:: REQUIREMENT ::
Which lines of the entries below hold the word "files"? Report each of them.

:: ENTRIES SUPPLIED ::
----------

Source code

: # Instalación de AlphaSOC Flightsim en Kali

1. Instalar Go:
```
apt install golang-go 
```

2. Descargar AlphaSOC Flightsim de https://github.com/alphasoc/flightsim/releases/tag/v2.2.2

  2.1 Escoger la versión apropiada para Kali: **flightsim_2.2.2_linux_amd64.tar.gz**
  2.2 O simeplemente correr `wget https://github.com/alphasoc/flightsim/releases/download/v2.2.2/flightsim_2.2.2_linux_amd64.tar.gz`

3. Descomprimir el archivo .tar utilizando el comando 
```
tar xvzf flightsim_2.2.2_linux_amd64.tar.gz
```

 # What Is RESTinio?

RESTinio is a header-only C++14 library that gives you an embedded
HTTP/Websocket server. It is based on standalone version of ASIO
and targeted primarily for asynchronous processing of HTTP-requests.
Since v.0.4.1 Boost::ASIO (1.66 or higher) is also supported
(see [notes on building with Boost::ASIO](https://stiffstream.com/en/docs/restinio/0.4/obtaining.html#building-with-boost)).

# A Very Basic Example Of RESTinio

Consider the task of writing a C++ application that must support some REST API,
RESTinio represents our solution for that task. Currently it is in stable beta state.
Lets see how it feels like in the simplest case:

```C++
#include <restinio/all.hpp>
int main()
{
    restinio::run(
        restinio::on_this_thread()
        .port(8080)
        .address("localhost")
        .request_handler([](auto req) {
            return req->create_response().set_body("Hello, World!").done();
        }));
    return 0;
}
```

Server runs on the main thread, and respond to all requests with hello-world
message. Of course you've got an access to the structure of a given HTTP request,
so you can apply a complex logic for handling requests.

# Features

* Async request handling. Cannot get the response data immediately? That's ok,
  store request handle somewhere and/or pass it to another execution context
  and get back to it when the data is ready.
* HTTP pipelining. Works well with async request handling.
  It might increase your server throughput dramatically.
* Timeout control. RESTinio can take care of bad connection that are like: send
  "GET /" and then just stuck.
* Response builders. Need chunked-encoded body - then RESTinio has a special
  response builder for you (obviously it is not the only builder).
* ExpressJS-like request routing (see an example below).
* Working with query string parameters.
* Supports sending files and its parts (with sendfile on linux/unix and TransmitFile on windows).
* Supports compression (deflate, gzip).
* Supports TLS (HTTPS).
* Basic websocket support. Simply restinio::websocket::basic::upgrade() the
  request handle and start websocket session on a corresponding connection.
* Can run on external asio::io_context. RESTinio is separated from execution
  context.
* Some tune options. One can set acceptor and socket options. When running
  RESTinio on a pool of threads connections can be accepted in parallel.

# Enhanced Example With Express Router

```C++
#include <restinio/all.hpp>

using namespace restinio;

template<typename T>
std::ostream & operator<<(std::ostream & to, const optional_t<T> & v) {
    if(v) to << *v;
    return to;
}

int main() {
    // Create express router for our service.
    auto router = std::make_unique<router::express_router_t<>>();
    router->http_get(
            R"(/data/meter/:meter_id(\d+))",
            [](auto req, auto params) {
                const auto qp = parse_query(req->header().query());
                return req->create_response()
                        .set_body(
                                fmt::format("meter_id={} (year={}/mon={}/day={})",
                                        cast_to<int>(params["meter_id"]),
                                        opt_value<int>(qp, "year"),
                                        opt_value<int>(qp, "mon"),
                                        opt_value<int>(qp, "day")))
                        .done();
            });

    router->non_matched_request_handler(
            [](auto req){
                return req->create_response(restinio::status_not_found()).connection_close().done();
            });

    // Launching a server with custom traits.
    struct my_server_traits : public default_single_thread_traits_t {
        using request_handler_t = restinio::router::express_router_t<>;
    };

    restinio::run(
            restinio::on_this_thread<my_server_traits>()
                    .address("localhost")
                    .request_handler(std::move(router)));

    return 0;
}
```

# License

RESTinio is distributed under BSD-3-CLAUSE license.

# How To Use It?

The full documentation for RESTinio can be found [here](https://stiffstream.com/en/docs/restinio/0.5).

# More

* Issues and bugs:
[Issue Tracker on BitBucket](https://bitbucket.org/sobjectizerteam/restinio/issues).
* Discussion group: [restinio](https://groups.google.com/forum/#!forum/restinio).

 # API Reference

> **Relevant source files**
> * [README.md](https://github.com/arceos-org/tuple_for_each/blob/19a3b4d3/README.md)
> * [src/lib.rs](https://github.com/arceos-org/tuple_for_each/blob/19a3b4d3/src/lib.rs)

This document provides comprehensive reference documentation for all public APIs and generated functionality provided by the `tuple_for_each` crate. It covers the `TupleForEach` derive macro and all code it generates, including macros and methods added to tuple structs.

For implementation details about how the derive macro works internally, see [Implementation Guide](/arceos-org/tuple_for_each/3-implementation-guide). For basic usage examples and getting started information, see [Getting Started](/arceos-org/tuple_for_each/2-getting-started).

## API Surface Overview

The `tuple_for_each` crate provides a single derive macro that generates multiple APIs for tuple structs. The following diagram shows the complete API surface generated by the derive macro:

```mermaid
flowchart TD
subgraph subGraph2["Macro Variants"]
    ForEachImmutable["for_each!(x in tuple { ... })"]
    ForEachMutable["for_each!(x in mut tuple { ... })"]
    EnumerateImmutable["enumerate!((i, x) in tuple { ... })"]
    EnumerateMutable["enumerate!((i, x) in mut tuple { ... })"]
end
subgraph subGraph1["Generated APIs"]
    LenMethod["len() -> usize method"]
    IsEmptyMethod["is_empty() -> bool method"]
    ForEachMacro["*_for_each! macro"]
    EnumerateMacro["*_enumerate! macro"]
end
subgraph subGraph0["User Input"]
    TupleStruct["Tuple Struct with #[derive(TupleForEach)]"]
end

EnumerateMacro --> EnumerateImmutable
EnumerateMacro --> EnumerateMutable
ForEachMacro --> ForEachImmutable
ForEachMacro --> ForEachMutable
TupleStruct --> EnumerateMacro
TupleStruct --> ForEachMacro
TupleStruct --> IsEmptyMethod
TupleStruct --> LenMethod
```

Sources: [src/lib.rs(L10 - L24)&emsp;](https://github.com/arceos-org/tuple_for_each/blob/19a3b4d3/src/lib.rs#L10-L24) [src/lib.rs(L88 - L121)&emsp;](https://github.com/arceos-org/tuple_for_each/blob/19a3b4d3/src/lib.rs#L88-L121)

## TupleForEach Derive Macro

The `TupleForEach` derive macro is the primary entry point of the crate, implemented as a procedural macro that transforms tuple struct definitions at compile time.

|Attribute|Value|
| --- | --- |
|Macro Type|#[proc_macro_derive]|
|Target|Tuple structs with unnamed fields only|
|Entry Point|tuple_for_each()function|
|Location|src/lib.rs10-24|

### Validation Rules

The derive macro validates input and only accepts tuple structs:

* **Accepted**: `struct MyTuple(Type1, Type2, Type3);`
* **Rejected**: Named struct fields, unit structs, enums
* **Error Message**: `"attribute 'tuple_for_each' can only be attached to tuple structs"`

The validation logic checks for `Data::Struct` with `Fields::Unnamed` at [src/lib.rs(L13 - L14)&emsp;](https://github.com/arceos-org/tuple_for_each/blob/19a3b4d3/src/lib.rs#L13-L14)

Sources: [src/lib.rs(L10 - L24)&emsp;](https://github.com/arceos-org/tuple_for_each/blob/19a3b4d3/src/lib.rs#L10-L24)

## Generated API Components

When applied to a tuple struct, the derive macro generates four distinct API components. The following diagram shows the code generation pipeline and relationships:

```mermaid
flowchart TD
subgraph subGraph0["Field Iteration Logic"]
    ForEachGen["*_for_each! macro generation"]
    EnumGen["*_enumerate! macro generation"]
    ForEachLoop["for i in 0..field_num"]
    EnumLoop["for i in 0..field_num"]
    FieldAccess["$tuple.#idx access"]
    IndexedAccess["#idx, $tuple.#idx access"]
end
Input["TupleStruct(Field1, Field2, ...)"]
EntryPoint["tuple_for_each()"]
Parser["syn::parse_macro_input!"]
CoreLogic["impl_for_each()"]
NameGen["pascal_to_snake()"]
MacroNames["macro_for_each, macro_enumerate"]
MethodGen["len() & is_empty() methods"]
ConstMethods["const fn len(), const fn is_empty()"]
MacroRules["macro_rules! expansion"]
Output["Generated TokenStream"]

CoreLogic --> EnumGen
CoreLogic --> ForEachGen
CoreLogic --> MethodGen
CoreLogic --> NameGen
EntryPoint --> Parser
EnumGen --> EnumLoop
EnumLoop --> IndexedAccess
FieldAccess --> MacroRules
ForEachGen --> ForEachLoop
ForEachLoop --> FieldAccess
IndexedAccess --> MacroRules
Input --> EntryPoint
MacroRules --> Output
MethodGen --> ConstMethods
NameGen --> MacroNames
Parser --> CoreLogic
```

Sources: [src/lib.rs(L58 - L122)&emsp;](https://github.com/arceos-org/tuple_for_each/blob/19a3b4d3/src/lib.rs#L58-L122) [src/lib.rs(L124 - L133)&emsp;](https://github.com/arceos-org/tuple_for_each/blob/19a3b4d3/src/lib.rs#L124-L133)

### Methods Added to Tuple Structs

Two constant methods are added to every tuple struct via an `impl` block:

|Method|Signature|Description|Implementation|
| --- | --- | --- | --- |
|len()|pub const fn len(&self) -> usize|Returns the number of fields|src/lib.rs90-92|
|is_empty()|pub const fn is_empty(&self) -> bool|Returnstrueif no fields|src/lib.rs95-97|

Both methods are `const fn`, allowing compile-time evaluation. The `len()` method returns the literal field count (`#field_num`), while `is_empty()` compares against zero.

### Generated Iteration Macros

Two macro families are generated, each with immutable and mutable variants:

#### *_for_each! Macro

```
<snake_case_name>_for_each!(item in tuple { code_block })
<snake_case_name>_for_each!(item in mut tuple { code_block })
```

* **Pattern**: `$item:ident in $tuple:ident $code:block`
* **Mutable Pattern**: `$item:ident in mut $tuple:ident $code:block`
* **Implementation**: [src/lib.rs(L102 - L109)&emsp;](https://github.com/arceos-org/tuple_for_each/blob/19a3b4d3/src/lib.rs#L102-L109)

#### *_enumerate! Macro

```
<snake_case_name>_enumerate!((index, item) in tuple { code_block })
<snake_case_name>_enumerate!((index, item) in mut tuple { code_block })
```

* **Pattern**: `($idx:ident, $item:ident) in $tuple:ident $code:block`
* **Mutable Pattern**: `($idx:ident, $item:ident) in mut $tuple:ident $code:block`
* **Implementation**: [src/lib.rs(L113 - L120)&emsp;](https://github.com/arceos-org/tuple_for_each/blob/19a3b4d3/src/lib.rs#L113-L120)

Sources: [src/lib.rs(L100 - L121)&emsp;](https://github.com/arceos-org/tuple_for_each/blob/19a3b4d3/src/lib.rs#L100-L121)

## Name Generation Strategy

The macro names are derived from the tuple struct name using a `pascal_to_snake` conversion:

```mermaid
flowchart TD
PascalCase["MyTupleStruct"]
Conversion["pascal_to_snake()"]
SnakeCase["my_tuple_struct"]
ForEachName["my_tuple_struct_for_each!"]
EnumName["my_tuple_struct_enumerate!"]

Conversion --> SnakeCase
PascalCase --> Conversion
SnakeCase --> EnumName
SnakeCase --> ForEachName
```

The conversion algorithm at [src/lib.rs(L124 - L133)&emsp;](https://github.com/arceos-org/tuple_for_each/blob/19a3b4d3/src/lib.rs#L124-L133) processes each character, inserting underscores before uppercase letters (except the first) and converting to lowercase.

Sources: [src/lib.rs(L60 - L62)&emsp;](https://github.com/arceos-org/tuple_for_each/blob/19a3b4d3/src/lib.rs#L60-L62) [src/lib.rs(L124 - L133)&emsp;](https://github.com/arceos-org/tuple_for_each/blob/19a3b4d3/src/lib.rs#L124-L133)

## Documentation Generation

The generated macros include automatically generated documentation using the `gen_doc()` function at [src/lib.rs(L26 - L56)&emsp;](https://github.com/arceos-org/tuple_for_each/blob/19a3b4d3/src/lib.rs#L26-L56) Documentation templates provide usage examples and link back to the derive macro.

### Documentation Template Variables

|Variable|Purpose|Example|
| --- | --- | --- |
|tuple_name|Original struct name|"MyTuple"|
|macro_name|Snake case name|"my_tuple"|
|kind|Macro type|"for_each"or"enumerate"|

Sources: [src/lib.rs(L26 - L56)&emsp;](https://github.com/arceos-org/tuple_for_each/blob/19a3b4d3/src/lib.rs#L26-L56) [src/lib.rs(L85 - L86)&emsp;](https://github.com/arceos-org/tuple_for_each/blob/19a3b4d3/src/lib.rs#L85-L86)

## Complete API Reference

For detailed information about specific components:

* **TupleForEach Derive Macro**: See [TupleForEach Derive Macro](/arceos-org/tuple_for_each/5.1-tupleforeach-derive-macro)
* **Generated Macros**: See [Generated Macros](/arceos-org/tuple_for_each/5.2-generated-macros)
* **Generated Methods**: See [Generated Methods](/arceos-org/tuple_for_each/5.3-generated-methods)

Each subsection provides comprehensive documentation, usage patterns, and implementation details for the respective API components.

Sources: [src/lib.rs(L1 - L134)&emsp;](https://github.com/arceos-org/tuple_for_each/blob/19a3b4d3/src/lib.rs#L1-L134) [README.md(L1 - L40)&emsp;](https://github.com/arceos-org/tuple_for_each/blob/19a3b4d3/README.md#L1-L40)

----------

:: EXPECTED ANSWER ::
* Supports sending files and its parts (with sendfile on linux/unix and TransmitFile on windows).
> **Relevant source files**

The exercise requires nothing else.